Consider the an input file named a containing the following:
1|2|3
3||4
I start pig in the local mode and then use the following script:
a = load 'a' using PigStorage('|');
b = group a by $0;
c = foreach b generate 'Test' as name, flatten(group), SUM(a.$0) as s0,
SUM(a.$1) as s1, SUM(a.$2) as s2;
dump c;
The above script does not use the combiner.
However, the following script does:
a = load 'a' using PigStorage('|');
b = group a by $0;
c = foreach b generate flatten(group), SUM(a.$0) as s0, SUM(a.$1) as s1,
SUM(a.$2) as s2;
dump c;
This script uses the combiner.
I pinpointed the difference to using or not using a constant in the foreach
statement. Is this an expected behavior? I was thinking the decision to use
a combiner depends on UDFs implementing the algebraic interface. Why is the
constant projection stopping the combiner from being used?
Thanks,
Shubham.
On Thu, Jun 16, 2011 at 2:38 PM, Daniel Dai <[email protected]> wrote:
> Do you mean "d = group c by (var1, var2); "? If so, I can see the combiner
> being used. Which version of Pig are you using?
>
> Daniel
>
>
> On 06/16/2011 11:13 AM, Shubham Chopra wrote:
>
>> Hi,
>>
>> My pig query is roughly the following:
>>
>> register some_lib.jar
>> a = load 'somefile' using CustomUDF();
>> b = foreach a generate CustomProjectionUDF();
>> c = foreach b generate var1, var2, var3;
>> d = group b by (var1, var2);
>> e = foreach d generate flatten(group), SUM(c.var1), SUM(c.var2),
>> SUM(c.var3);
>> store e into 'file';
>>
>> I was expecting to see the combiner being used, but the optimizer did not
>> use a combiner. The following is the output I see (version 0.8.1)

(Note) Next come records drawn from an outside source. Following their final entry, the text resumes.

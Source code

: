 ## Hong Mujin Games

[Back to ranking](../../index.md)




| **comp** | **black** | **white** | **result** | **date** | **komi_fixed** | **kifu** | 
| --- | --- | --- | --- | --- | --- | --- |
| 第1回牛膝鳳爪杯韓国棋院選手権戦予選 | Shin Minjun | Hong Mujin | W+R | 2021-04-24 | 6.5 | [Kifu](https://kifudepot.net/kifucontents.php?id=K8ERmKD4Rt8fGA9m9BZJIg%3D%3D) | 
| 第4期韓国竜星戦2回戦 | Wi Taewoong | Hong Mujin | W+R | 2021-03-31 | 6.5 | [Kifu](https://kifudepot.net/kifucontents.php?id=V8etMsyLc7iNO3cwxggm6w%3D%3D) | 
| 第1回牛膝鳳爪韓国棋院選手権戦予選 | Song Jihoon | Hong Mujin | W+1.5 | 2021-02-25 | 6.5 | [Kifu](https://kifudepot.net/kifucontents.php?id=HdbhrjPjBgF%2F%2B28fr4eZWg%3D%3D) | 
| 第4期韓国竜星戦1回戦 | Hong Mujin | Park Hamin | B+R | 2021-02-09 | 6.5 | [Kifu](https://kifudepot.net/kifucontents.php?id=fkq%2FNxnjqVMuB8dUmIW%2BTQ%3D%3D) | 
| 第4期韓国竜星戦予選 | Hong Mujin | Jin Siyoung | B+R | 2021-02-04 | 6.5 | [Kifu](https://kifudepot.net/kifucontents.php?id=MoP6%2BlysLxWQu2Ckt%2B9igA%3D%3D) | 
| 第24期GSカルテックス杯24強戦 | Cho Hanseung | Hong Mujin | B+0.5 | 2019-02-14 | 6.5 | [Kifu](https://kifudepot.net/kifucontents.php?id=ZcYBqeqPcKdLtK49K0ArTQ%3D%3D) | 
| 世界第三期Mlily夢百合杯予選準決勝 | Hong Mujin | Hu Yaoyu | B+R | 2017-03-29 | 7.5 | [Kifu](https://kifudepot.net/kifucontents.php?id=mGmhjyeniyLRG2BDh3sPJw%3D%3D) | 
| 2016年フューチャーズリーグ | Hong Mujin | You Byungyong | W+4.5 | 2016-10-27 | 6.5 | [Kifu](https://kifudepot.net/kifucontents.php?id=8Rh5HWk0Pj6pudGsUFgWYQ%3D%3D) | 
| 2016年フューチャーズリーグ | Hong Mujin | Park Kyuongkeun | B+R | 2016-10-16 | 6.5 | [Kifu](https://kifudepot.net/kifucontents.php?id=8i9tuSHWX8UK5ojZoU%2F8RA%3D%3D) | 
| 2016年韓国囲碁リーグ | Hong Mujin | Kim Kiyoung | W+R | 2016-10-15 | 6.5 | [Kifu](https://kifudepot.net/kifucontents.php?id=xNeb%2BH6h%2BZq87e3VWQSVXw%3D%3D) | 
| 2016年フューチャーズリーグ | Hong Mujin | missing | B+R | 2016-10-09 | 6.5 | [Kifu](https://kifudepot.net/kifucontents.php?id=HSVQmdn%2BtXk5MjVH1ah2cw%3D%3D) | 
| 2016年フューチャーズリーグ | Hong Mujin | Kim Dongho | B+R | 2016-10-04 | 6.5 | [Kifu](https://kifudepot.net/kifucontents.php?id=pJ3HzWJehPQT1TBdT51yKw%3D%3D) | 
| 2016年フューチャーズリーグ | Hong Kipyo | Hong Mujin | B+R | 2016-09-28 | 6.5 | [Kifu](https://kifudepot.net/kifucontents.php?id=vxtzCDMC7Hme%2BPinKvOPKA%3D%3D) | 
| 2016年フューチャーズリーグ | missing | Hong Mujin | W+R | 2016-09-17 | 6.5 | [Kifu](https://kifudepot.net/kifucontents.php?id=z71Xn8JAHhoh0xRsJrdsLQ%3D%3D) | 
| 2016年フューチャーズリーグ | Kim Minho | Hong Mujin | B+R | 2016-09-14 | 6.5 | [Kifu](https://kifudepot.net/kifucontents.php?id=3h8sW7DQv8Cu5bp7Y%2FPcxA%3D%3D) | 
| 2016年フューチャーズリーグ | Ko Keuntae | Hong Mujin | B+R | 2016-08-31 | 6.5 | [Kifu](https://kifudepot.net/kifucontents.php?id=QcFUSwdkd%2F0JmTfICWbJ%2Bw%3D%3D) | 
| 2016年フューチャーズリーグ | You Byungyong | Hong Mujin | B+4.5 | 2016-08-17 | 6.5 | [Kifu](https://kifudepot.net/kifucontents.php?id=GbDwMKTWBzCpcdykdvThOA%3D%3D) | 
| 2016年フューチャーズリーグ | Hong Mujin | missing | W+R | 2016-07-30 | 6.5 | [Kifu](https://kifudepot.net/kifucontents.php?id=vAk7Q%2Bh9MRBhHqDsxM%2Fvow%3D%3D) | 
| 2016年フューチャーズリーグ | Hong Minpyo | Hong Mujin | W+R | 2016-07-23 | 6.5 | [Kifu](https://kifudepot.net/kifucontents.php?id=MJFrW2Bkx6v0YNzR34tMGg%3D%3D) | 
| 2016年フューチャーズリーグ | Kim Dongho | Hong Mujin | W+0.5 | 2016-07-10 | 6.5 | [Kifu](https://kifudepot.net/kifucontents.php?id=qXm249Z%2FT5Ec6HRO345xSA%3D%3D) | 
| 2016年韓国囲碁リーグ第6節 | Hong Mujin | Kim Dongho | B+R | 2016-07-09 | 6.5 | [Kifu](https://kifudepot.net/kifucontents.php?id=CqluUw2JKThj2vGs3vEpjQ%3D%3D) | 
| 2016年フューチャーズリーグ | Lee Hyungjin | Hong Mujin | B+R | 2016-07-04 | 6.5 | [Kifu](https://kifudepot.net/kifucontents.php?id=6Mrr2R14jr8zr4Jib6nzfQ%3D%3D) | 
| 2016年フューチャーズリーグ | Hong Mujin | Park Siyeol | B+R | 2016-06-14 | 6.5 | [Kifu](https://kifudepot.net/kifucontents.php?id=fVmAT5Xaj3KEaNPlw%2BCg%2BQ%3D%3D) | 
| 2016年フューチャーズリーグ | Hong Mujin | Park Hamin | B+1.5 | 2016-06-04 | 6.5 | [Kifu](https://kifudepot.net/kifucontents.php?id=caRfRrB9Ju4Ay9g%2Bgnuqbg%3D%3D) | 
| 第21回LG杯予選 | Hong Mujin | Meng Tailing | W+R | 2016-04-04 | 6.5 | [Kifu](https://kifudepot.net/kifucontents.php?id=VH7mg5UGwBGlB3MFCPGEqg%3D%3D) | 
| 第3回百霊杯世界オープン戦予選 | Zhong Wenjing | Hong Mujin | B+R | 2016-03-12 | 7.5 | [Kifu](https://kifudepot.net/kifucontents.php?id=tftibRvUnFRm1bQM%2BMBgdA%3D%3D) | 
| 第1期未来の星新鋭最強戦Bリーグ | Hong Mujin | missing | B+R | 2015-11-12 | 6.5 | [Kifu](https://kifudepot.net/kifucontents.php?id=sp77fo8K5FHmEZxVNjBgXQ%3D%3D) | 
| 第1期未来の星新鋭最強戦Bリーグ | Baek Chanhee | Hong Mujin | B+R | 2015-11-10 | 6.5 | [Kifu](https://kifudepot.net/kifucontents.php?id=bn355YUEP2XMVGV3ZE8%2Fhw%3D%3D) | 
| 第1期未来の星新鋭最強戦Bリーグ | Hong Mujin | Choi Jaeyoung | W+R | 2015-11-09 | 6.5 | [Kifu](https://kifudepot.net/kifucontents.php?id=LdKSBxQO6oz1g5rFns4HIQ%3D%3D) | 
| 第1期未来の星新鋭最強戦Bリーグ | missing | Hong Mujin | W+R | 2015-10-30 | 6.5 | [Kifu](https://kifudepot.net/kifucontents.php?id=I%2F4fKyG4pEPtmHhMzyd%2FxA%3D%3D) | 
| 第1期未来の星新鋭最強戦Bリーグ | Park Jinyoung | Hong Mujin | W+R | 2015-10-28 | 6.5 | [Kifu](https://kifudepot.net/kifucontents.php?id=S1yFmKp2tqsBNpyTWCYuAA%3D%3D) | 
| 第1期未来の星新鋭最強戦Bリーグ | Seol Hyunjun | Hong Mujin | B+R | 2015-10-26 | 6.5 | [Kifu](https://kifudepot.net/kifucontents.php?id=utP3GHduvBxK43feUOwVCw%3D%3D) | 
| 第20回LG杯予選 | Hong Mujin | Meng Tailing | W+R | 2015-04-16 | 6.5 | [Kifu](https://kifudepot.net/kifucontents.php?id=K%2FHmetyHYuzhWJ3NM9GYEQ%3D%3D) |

>> INFO executionengine.**HExecutionEngine: pig.usenewlogicalplan is set to
>> true.
>> New logical plan will be used.
>> INFO executionengine.**HExecutionEngine: (Name: agg:
>> Store(hdfs://machine:9000/**SomeFile:PigStorage('|')) - scope-4353
>> Operator
>> Key: scope-4353)
>> INFO mapReduceLayer.MRCompiler: File concatenation threshold: 100
>> optimistic? false
>> INFO mapReduceLayer.**MultiQueryOptimizer: MR plan size before
>> optimization: 1
>> INFO mapReduceLayer.**MultiQueryOptimizer: MR plan size after
>> optimization: 1
>> INFO mapReduceLayer.**AccumulatorOptimizer: Reducer is to run in
>> accumulative
>> mode.
>> INFO pigstats.ScriptState: Pig script settings are added to the job
>> INFO mapReduceLayer.**JobControlCompiler: BytesPerReducer=1000000000
>> maxReducers=999 totalInputFileSize=611579950
>> INFO mapReduceLayer.**JobControlCompiler: Neither PARALLEL nor default
>> parallelism is set for this job. Setting number of reducers to 1
>> INFO mapReduceLayer.**MapReduceLauncher: 1 map-reduce job(s) waiting for
>> submission.
>>
>> How can I enforce the use of combiner here?
>>
>> Thanks,
>> Shubham.
>>
>
>